Down to the last line, restate the material below exactly.

# Extracted information:
┄┄┄┄┄┄┄┄┄┄
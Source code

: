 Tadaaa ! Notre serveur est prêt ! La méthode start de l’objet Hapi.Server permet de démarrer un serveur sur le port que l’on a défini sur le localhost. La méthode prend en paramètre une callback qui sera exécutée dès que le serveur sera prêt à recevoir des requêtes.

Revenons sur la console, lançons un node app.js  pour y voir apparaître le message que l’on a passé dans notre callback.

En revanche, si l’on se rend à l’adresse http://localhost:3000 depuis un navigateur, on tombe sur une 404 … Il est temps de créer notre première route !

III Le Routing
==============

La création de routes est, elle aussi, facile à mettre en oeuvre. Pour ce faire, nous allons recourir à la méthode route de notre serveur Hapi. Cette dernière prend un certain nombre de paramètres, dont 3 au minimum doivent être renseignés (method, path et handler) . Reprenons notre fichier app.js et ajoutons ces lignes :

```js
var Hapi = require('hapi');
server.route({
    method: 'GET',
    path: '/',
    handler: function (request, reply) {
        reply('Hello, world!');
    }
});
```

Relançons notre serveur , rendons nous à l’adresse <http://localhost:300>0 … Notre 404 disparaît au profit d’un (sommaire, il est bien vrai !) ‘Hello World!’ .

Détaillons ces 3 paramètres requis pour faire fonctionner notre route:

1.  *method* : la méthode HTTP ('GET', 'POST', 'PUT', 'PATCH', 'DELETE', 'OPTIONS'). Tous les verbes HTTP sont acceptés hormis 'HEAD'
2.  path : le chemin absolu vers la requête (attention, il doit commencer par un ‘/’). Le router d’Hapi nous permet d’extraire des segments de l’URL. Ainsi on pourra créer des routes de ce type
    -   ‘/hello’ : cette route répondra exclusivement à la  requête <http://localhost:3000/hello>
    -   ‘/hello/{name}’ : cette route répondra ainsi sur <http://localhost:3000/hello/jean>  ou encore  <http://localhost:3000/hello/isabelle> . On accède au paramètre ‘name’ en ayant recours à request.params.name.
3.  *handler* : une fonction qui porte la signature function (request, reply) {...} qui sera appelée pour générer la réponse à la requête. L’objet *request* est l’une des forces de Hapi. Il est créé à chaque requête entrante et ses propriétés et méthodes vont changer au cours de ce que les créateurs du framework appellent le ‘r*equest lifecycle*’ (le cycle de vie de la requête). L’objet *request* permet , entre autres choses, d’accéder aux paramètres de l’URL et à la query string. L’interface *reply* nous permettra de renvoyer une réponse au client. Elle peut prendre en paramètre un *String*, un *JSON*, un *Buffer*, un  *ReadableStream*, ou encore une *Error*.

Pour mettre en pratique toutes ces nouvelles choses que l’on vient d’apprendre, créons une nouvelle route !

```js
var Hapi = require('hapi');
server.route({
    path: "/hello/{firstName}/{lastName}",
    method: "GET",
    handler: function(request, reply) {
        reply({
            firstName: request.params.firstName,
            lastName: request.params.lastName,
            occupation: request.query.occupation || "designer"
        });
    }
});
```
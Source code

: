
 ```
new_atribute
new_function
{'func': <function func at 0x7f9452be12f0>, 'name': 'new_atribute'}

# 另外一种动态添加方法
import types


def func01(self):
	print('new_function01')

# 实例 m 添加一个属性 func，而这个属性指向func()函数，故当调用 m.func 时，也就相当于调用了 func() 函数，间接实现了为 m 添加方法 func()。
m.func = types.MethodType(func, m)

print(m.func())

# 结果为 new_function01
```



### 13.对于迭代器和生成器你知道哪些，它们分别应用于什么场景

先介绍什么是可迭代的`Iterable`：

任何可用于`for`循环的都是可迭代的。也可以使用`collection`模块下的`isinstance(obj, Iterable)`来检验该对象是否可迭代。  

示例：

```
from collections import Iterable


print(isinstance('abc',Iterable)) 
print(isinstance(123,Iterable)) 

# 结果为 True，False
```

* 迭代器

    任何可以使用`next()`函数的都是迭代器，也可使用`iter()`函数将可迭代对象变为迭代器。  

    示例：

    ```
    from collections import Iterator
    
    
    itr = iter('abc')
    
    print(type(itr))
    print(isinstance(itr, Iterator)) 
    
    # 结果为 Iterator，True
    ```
┄┄┄┄┄┄┄┄┄┄
# Task result:
Source code

: Tadaaa ! Notre serveur est prêt ! La méthode start de l’objet Hapi.Server permet de démarrer un serveur sur le port que l’on a défini sur le localhost. La méthode prend en paramètre une callback qui sera exécutée dès que le serveur sera prêt à recevoir des requêtes.

Revenons sur la console, lançons un node app.js  pour y voir apparaître le message que l’on a passé dans notre callback.

En revanche, si l’on se rend à l’adresse http://localhost:3000 depuis un navigateur, on tombe sur une 404 … Il est temps de créer notre première route !

III Le Routing
==============

La création de routes est, elle aussi, facile à mettre en oeuvre. Pour ce faire, nous allons recourir à la méthode route de notre serveur Hapi. Cette dernière prend un certain nombre de paramètres, dont 3 au minimum doivent être renseignés (method, path et handler) . Reprenons notre fichier app.js et ajoutons ces lignes :

```js
var Hapi = require('hapi');
server.route({
    method: 'GET',
    path: '/',
    handler: function (request, reply) {
        reply('Hello, world!');
    }
});
```

Relançons notre serveur , rendons nous à l’adresse <http://localhost:300>0 … Notre 404 disparaît au profit d’un (sommaire, il est bien vrai !) ‘Hello World!’ .

Détaillons ces 3 paramètres requis pour faire fonctionner notre route:

1.  *method* : la méthode HTTP ('GET', 'POST', 'PUT', 'PATCH', 'DELETE', 'OPTIONS'). Tous les verbes HTTP sont acceptés hormis 'HEAD'
2.  path : le chemin absolu vers la requête (attention, il doit commencer par un ‘/’). Le router d’Hapi nous permet d’extraire des segments de l’URL. Ainsi on pourra créer des routes de ce type
    -   ‘/hello’ : cette route répondra exclusivement à la  requête <http://localhost:3000/hello>
    -   ‘/hello/{name}’ : cette route répondra ainsi sur <http://localhost:3000/hello/jean>  ou encore  <http://localhost:3000/hello/isabelle> . On accède au paramètre ‘name’ en ayant recours à request.params.name.
3.  *handler* : une fonction qui porte la signature function (request, reply) {...} qui sera appelée pour générer la réponse à la requête. L’objet *request* est l’une des forces de Hapi. Il est créé à chaque requête entrante et ses propriétés et méthodes vont changer au cours de ce que les créateurs du framework appellent le ‘r*equest lifecycle*’ (le cycle de vie de la requête). L’objet *request* permet , entre autres choses, d’accéder aux paramètres de l’URL et à la query string. L’interface *reply* nous permettra de renvoyer une réponse au client. Elle peut prendre en paramètre un *String*, un *JSON*, un *Buffer*, un  *ReadableStream*, ou encore une *Error*.

Pour mettre en pratique toutes ces nouvelles choses que l’on vient d’apprendre, créons une nouvelle route !

```js
var Hapi = require('hapi');
server.route({
    path: "/hello/{firstName}/{lastName}",
    method: "GET",
    handler: function(request, reply) {
        reply({
            firstName: request.params.firstName,
            lastName: request.params.lastName,
            occupation: request.query.occupation || "designer"
        });
    }
});
```
Source code

:
 ```
new_atribute
new_function
{'func': <function func at 0x7f9452be12f0>, 'name': 'new_atribute'}

# 另外一种动态添加方法
import types


def func01(self):
	print('new_function01')

# 实例 m 添加一个属性 func，而这个属性指向func()函数，故当调用 m.func 时，也就相当于调用了 func() 函数，间接实现了为 m 添加方法 func()。
m.func = types.MethodType(func, m)

print(m.func())

# 结果为 new_function01
```



### 13.对于迭代器和生成器你知道哪些，它们分别应用于什么场景

先介绍什么是可迭代的`Iterable`：

任何可用于`for`循环的都是可迭代的。也可以使用`collection`模块下的`isinstance(obj, Iterable)`来检验该对象是否可迭代。  

示例：

```
from collections import Iterable


print(isinstance('abc',Iterable)) 
print(isinstance(123,Iterable)) 

# 结果为 True，False
```

* 迭代器

    任何可以使用`next()`函数的都是迭代器，也可使用`iter()`函数将可迭代对象变为迭代器。  

    示例：

    ```
    from collections import Iterator
    
    
    itr = iter('abc')
    
    print(type(itr))
    print(isinstance(itr, Iterator)) 
    
    # 结果为 Iterator，True
    ```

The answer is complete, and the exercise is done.